Goal of the exercise:
Below are records; output exactly the lines from the one with "- 选择工作区右上角的省略号 (...)" through their final line.

Records provided:
--- START ---

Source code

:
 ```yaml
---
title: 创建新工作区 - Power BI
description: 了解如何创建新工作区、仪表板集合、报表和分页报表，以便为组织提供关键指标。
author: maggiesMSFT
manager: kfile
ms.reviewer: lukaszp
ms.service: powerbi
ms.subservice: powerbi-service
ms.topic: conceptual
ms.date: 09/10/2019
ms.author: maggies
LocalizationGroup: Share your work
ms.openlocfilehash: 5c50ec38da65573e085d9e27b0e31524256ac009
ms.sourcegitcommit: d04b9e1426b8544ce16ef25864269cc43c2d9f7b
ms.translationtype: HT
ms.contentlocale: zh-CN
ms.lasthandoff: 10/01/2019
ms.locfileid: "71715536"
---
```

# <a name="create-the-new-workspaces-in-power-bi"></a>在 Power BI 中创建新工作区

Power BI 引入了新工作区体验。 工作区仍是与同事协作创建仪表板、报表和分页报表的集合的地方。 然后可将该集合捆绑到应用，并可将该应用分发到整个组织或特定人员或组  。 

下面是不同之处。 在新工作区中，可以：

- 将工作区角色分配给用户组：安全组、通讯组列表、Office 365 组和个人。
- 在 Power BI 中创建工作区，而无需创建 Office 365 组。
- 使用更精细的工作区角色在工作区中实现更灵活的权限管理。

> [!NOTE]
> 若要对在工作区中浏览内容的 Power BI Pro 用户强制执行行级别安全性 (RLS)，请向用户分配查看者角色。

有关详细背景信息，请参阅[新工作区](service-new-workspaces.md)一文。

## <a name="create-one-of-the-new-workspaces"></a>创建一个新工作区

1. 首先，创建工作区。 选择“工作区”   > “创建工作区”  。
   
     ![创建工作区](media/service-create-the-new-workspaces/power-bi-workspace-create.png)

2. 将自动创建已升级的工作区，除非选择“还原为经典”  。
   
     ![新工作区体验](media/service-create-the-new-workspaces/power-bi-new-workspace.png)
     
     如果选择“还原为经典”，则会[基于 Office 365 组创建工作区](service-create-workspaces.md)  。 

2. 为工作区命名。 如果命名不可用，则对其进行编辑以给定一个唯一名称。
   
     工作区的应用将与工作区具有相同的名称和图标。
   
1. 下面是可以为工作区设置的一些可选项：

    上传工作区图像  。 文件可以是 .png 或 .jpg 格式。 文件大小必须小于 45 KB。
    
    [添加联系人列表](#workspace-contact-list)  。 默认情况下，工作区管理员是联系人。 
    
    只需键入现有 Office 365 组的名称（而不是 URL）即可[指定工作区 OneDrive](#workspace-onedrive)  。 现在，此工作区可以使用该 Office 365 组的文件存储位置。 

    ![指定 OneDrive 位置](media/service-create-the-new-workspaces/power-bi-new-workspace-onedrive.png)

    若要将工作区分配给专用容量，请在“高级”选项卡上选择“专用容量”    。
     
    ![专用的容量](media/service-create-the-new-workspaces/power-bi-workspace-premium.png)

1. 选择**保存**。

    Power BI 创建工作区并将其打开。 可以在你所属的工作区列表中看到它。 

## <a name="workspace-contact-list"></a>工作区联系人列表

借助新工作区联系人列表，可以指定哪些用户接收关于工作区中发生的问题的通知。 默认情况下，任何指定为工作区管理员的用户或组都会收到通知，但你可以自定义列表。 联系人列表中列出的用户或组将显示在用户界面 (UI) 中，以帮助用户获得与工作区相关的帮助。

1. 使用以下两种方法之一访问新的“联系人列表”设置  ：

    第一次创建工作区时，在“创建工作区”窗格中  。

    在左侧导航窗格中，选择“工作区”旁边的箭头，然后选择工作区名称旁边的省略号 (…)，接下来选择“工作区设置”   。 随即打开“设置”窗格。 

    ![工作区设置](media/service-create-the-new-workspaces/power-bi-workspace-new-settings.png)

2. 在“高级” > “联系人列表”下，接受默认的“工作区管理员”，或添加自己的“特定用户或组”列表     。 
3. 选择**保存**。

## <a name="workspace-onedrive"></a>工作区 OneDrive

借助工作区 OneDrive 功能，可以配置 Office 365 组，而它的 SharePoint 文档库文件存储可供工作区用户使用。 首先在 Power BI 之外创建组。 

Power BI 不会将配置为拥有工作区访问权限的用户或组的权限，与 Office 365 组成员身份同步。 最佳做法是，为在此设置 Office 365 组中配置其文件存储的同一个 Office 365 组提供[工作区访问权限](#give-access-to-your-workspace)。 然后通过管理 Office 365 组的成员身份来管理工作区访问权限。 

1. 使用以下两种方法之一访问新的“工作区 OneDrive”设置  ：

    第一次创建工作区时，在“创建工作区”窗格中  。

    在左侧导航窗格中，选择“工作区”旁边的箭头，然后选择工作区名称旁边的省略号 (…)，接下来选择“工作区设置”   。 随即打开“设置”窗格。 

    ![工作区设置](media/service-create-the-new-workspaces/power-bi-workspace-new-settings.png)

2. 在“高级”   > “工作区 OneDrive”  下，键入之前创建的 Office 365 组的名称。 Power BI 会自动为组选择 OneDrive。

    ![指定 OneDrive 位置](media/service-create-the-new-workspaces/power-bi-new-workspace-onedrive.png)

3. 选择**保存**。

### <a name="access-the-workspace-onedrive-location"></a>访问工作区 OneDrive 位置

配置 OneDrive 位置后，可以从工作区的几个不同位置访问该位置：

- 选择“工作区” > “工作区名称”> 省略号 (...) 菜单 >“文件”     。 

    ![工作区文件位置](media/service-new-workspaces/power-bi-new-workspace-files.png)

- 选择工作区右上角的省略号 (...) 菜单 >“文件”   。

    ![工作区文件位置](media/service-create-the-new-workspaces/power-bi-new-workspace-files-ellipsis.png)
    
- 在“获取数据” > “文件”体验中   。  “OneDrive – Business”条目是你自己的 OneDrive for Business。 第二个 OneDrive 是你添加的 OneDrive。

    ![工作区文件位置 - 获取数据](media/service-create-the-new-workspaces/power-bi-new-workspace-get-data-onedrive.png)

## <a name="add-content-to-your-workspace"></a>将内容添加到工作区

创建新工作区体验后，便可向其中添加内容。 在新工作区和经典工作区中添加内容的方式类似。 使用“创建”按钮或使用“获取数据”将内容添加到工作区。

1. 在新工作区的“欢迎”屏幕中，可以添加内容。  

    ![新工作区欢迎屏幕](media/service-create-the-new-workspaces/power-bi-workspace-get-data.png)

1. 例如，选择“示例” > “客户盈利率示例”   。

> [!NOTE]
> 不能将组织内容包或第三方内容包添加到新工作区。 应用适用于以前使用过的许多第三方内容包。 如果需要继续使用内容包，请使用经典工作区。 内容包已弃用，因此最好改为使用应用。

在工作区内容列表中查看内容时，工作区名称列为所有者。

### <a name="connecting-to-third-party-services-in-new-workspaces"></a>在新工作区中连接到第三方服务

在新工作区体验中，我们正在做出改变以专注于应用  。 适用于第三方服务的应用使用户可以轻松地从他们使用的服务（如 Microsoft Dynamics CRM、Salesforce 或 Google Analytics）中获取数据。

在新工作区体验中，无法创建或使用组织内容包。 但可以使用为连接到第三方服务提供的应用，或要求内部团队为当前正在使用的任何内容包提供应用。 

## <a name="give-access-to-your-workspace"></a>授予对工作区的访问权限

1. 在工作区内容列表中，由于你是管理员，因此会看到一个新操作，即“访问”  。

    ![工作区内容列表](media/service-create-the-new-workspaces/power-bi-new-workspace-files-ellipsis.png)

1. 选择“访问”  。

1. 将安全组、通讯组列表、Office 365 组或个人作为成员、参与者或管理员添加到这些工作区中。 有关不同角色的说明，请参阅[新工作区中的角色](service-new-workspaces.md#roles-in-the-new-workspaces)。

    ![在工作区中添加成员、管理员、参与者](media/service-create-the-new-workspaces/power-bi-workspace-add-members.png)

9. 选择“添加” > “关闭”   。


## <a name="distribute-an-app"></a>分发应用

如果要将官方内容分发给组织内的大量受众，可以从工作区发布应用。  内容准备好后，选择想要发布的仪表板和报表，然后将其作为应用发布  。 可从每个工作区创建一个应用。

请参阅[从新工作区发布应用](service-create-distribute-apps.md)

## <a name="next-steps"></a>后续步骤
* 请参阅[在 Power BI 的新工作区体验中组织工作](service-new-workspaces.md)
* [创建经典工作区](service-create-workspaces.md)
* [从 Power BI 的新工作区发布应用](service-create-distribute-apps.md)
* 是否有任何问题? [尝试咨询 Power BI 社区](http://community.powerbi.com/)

--- END ---

Answer section:
- 选择工作区右上角的省略号 (...) 菜单 >“文件”   。

    ![工作区文件位置](media/service-create-the-new-workspaces/power-bi-new-workspace-files-ellipsis.png)
    
- 在“获取数据” > “文件”体验中   。  “OneDrive – Business”条目是你自己的 OneDrive for Business。 第二个 OneDrive 是你添加的 OneDrive。

    ![工作区文件位置 - 获取数据](media/service-create-the-new-workspaces/power-bi-new-workspace-get-data-onedrive.png)

## <a name="add-content-to-your-workspace"></a>将内容添加到工作区

创建新工作区体验后，便可向其中添加内容。 在新工作区和经典工作区中添加内容的方式类似。 使用“创建”按钮或使用“获取数据”将内容添加到工作区。

1. 在新工作区的“欢迎”屏幕中，可以添加内容。  

    ![新工作区欢迎屏幕](media/service-create-the-new-workspaces/power-bi-workspace-get-data.png)

1. 例如，选择“示例” > “客户盈利率示例”   。

> [!NOTE]
> 不能将组织内容包或第三方内容包添加到新工作区。 应用适用于以前使用过的许多第三方内容包。 如果需要继续使用内容包，请使用经典工作区。 内容包已弃用，因此最好改为使用应用。

在工作区内容列表中查看内容时，工作区名称列为所有者。

### <a name="connecting-to-third-party-services-in-new-workspaces"></a>在新工作区中连接到第三方服务

在新工作区体验中，我们正在做出改变以专注于应用  。 适用于第三方服务的应用使用户可以轻松地从他们使用的服务（如 Microsoft Dynamics CRM、Salesforce 或 Google Analytics）中获取数据。

在新工作区体验中，无法创建或使用组织内容包。 但可以使用为连接到第三方服务提供的应用，或要求内部团队为当前正在使用的任何内容包提供应用。 

## <a name="give-access-to-your-workspace"></a>授予对工作区的访问权限

1. 在工作区内容列表中，由于你是管理员，因此会看到一个新操作，即“访问”  。

    ![工作区内容列表](media/service-create-the-new-workspaces/power-bi-new-workspace-files-ellipsis.png)

1. 选择“访问”  。

1. 将安全组、通讯组列表、Office 365 组或个人作为成员、参与者或管理员添加到这些工作区中。 有关不同角色的说明，请参阅[新工作区中的角色](service-new-workspaces.md#roles-in-the-new-workspaces)。

    ![在工作区中添加成员、管理员、参与者](media/service-create-the-new-workspaces/power-bi-workspace-add-members.png)

9. 选择“添加” > “关闭”   。


## <a name="distribute-an-app"></a>分发应用

如果要将官方内容分发给组织内的大量受众，可以从工作区发布应用。  内容准备好后，选择想要发布的仪表板和报表，然后将其作为应用发布  。 可从每个工作区创建一个应用。

请参阅[从新工作区发布应用](service-create-distribute-apps.md)

## <a name="next-steps"></a>后续步骤
* 请参阅[在 Power BI 的新工作区体验中组织工作](service-new-workspaces.md)
* [创建经典工作区](service-create-workspaces.md)
* [从 Power BI 的新工作区发布应用](service-create-distribute-apps.md)
* 是否有任何问题? [尝试咨询 Power BI 社区](http://community.powerbi.com/)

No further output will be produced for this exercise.